A palavra nocaute existe em português? E o verbo nocautear também?

Resposta:

São palavras que começaram por se usar no português do Brasil, mas que hoje ocorrem também noutras variedades, incluindo a de Portugal.

Segundo o Dicionário Houaiss:

(1) nocaute*

«em boxe, a permanência de um contendor em estado de inconsciência por no mínimo dez segundos e que, pelas regras, equivale ao fim da luta e à sua derrota [abrev.: K.O.].»

(2) nocautear

«dar um soco tão forte no adversário, que este perde os sentidos e permanece desacordado por mais de dez segundos; deixar nocaute, pôr nocaute.»
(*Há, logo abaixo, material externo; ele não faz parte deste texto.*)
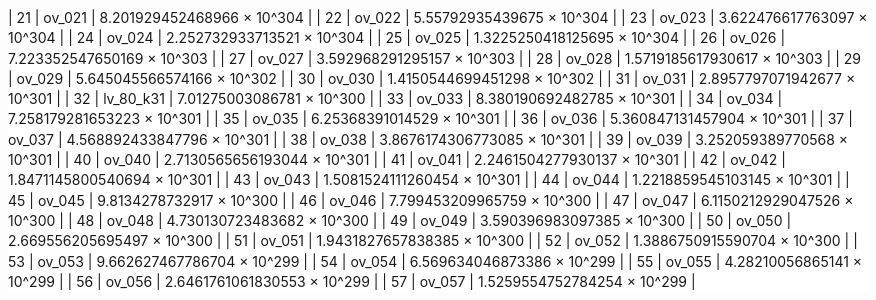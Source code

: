 | 21 | ov_021 | 8.201929452468966 × 10^304 |
| 22 | ov_022 | 5.55792935439675 × 10^304 |
| 23 | ov_023 | 3.622476617763097 × 10^304 |
| 24 | ov_024 | 2.252732933713521 × 10^304 |
| 25 | ov_025 | 1.3225250418125695 × 10^304 |
| 26 | ov_026 | 7.223352547650169 × 10^303 |
| 27 | ov_027 | 3.592968291295157 × 10^303 |
| 28 | ov_028 | 1.5719185617930617 × 10^303 |
| 29 | ov_029 | 5.645045566574166 × 10^302 |
| 30 | ov_030 | 1.4150544699451298 × 10^302 |
| 31 | ov_031 | 2.8957797071942677 × 10^301 |
| 32 | lv_80_k31 | 7.01275003086781 × 10^300 |
| 33 | ov_033 | 8.380190692482785 × 10^301 |
| 34 | ov_034 | 7.258179281653223 × 10^301 |
| 35 | ov_035 | 6.25368391014529 × 10^301 |
| 36 | ov_036 | 5.360847131457904 × 10^301 |
| 37 | ov_037 | 4.568892433847796 × 10^301 |
| 38 | ov_038 | 3.8676174306773085 × 10^301 |
| 39 | ov_039 | 3.252059389770568 × 10^301 |
| 40 | ov_040 | 2.7130565656193044 × 10^301 |
| 41 | ov_041 | 2.2461504277930137 × 10^301 |
| 42 | ov_042 | 1.8471145800540694 × 10^301 |
| 43 | ov_043 | 1.5081524111260454 × 10^301 |
| 44 | ov_044 | 1.2218859545103145 × 10^301 |
| 45 | ov_045 | 9.8134278732917 × 10^300 |
| 46 | ov_046 | 7.799453209965759 × 10^300 |
| 47 | ov_047 | 6.1150212929047526 × 10^300 |
| 48 | ov_048 | 4.730130723483682 × 10^300 |
| 49 | ov_049 | 3.590396983097385 × 10^300 |
| 50 | ov_050 | 2.669556205695497 × 10^300 |
| 51 | ov_051 | 1.9431827657838385 × 10^300 |
| 52 | ov_052 | 1.3886750915590704 × 10^300 |
| 53 | ov_053 | 9.662627467786704 × 10^299 |
| 54 | ov_054 | 6.569634046873386 × 10^299 |
| 55 | ov_055 | 4.28210056865141 × 10^299 |
| 56 | ov_056 | 2.6461761061830553 × 10^299 |
| 57 | ov_057 | 1.5259554752784254 × 10^299 |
Em Portugal, os dicionários também registam estes aportuguesamentos. Cf. Dicionário da Língua Portuguesa, da Porto Editora + Dicionário Priberam da Língua Portuguesa + Dicionário de Estrangeirismos (do Portal da Língua Portuguesa).

* Aportuguesamento do inglês knockout.

Pergunta:

Geralmente diz-se que o português tem 14 vogais, mas não deveriam ser 15 se contarmos com a vogal /ã/, presente em «à antiga» (/ãːtiga/)?

Resposta:

A vogal ã é efetivamente mais uma do sub-repertório vocálico do sistema fonológico do português europeu-padrão, mas os linguistas consideram que se trata de um segmento que ocorre apenas na ligação de palavras na cadeia discursiva – como, aliás, o exemplo indica – e não lhe dão estatuto fonológico. Maria Helena Mira Mateus e Ernesto d´Andrade (The Phonology of Portuguese, Oxford University Press, 2000, pp. 18 e 146) referem-se à vogal, primeiro como variante nortenha da vogal baixa nasal ou nasalizada [ɐ] (não temos possibilidade de lhe sobrepor o sinal de nasalidade), e depois, quando falam do discurso ligado, dando os seguintes exemplos: «da Antónia» = [dã′tᴐnja], «casa antiga» = [kazã′tigɐ].

Pergunta:

A minha pergunta tem a ver com a fluência da língua portuguesa, nomeadamente como interligar oralmente as palavras numa frase de modo a que esta tenha um som fluido e sem grandes pausas entre as palavras.

Vim aqui fazer esta pergunta porque começo a olhar cada vez com mais preocupação, especialmente para os jovens, no que diz respeito à forma como se articulam verbalmente e interligam as palavras, nomeadamente as palavras que estão no plural quando a palavra seguinte começa com uma vogal. O que cada vez mais vejo acontecer é que se interligam as duas palavras com o auxílo do som "J" em vez do som "Z".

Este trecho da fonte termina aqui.